(Exercise description) When you transcribe the listing, keep each line exact and drop the pictures.
Content starts
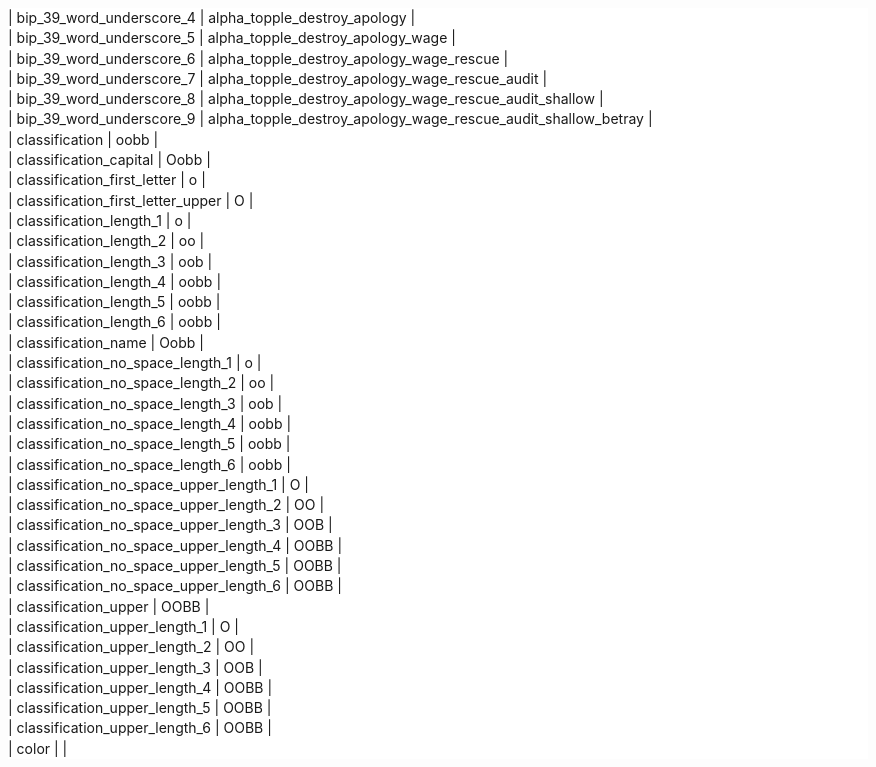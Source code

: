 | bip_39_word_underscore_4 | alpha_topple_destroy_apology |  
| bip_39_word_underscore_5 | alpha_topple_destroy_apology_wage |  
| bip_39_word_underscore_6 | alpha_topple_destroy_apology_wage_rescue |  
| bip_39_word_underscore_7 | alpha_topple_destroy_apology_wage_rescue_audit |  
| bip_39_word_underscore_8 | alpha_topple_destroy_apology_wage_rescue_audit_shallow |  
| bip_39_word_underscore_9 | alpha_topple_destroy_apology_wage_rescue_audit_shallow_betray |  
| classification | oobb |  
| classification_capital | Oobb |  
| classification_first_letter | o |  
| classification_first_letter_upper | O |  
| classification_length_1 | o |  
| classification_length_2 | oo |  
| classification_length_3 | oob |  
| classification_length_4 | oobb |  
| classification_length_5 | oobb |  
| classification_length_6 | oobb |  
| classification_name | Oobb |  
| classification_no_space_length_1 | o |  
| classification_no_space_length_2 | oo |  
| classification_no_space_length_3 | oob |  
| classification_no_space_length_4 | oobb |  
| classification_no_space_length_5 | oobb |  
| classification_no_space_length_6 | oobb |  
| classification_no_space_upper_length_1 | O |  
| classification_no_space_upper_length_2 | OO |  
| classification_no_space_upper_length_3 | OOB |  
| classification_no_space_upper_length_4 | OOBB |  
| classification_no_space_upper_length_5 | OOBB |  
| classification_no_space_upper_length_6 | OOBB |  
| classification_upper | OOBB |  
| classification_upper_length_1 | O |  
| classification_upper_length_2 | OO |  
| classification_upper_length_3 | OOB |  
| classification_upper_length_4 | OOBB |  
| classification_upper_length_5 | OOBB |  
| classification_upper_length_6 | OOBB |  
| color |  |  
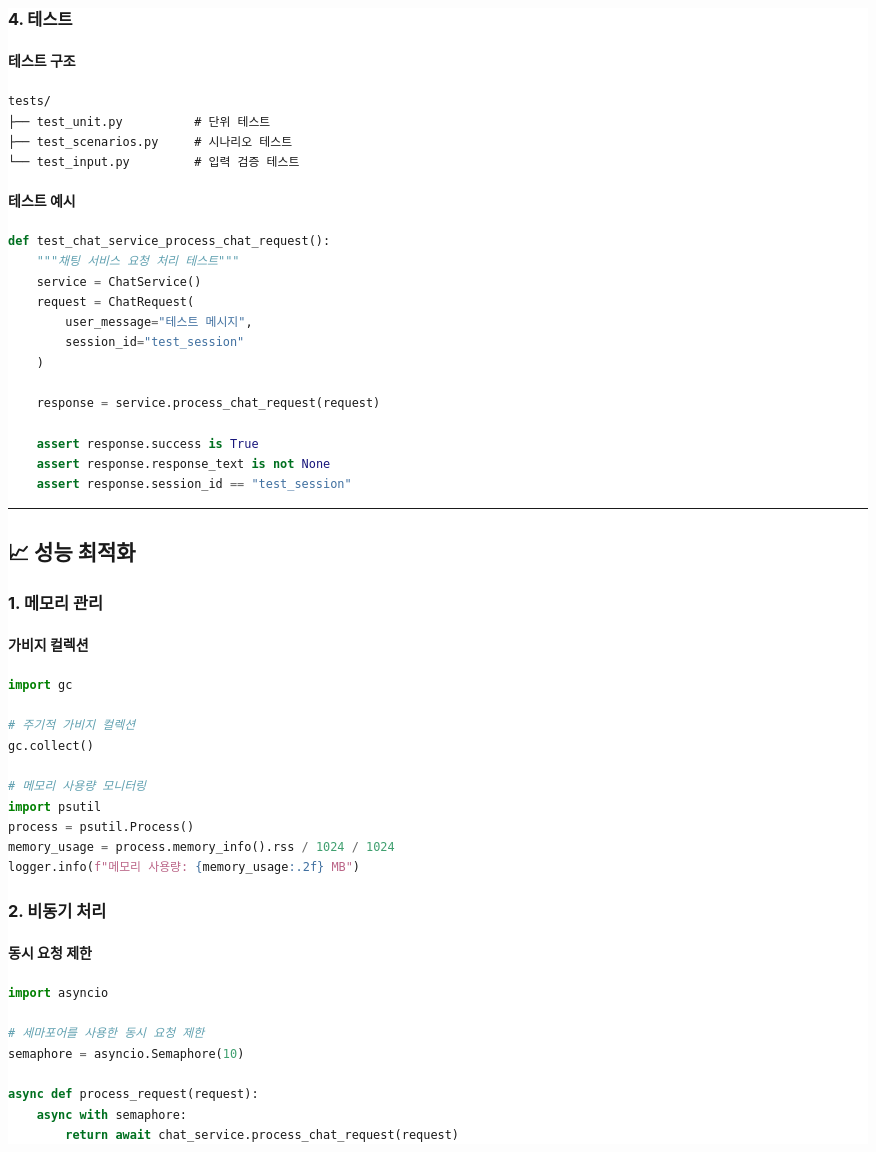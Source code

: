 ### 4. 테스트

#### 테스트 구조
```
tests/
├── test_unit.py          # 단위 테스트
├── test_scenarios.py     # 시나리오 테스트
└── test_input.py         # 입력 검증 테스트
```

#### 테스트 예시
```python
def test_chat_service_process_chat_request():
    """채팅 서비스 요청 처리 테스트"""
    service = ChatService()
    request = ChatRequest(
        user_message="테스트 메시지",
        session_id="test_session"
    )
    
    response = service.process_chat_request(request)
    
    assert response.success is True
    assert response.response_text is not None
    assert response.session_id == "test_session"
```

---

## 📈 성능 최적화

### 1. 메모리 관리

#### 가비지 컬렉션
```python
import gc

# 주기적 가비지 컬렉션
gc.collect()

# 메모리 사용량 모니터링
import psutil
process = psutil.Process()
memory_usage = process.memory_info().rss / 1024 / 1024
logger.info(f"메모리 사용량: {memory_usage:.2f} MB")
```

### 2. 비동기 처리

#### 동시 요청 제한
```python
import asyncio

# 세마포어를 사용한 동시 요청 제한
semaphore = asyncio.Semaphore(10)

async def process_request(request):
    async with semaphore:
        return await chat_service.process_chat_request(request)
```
Content ends
(Result for this task)
Source code

: | bip_39_word_underscore_4 | alpha_topple_destroy_apology |  
| bip_39_word_underscore_5 | alpha_topple_destroy_apology_wage |  
| bip_39_word_underscore_6 | alpha_topple_destroy_apology_wage_rescue |  
| bip_39_word_underscore_7 | alpha_topple_destroy_apology_wage_rescue_audit |  
| bip_39_word_underscore_8 | alpha_topple_destroy_apology_wage_rescue_audit_shallow |  
| bip_39_word_underscore_9 | alpha_topple_destroy_apology_wage_rescue_audit_shallow_betray |  
| classification | oobb |  
| classification_capital | Oobb |  
| classification_first_letter | o |  
| classification_first_letter_upper | O |  
| classification_length_1 | o |  
| classification_length_2 | oo |  
| classification_length_3 | oob |  
| classification_length_4 | oobb |  
| classification_length_5 | oobb |  
| classification_length_6 | oobb |  
| classification_name | Oobb |  
| classification_no_space_length_1 | o |  
| classification_no_space_length_2 | oo |  
| classification_no_space_length_3 | oob |  
| classification_no_space_length_4 | oobb |  
| classification_no_space_length_5 | oobb |  
| classification_no_space_length_6 | oobb |  
| classification_no_space_upper_length_1 | O |  
| classification_no_space_upper_length_2 | OO |  
| classification_no_space_upper_length_3 | OOB |  
| classification_no_space_upper_length_4 | OOBB |  
| classification_no_space_upper_length_5 | OOBB |  
| classification_no_space_upper_length_6 | OOBB |  
| classification_upper | OOBB |  
| classification_upper_length_1 | O |  
| classification_upper_length_2 | OO |  
| classification_upper_length_3 | OOB |  
| classification_upper_length_4 | OOBB |  
| classification_upper_length_5 | OOBB |  
| classification_upper_length_6 | OOBB |  
| color |  |  
Source code

: ### 4. 테스트

#### 테스트 구조
```
tests/
├── test_unit.py          # 단위 테스트
├── test_scenarios.py     # 시나리오 테스트
└── test_input.py         # 입력 검증 테스트
```

#### 테스트 예시
```python
def test_chat_service_process_chat_request():
    """채팅 서비스 요청 처리 테스트"""
    service = ChatService()
    request = ChatRequest(
        user_message="테스트 메시지",
        session_id="test_session"
    )
    
    response = service.process_chat_request(request)
    
    assert response.success is True
    assert response.response_text is not None
    assert response.session_id == "test_session"
```

---

## 📈 성능 최적화

### 1. 메모리 관리

#### 가비지 컬렉션
```python
import gc

# 주기적 가비지 컬렉션
gc.collect()

# 메모리 사용량 모니터링
import psutil
process = psutil.Process()
memory_usage = process.memory_info().rss / 1024 / 1024
logger.info(f"메모리 사용량: {memory_usage:.2f} MB")
```

### 2. 비동기 처리

#### 동시 요청 제한
```python
import asyncio

# 세마포어를 사용한 동시 요청 제한
semaphore = asyncio.Semaphore(10)

async def process_request(request):
    async with semaphore:
        return await chat_service.process_chat_request(request)
```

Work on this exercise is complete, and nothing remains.